*** The data ***

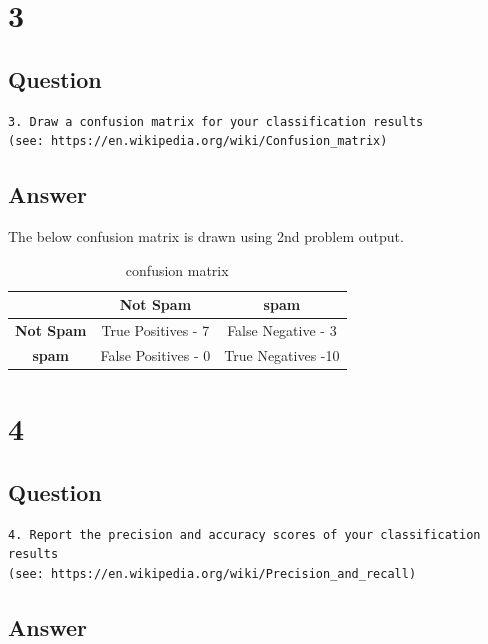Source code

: \documentclass[letterpaper,11pt]{article}
\begin{document}
\section*{3}

\subsection*{Question}

\begin{verbatim}
3. Draw a confusion matrix for your classification results
(see: https://en.wikipedia.org/wiki/Confusion_matrix)
\end{verbatim}

\subsection*{Answer}

The below confusion matrix is drawn using 2nd problem output.
\begin{table}[htb]
\begin{tabular}{ | c | c | c | }
\hline
\textbf{} & \textbf{Not Spam} & \textbf{spam}  \\
\hline
\textbf{Not Spam} &True Positives - 7  & False Negative -  3 \\
\hline
\textbf{spam} &False Positives - 0 & True Negatives -10 \\
\hline
\end{tabular}
\caption{confusion matrix}
\label{table:q1user1}
\end{table}


\clearpage


\section*{4}

\subsection*{Question}

\begin{verbatim}
4. Report the precision and accuracy scores of your classification results
(see: https://en.wikipedia.org/wiki/Precision_and_recall)
\end{verbatim}

\subsection*{Answer}
\end{document}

*** End of The data ***

Task brief> From the listing above, count every line where the word "True" occurs; the answer is that number and nothing else.

Exercise solution> 2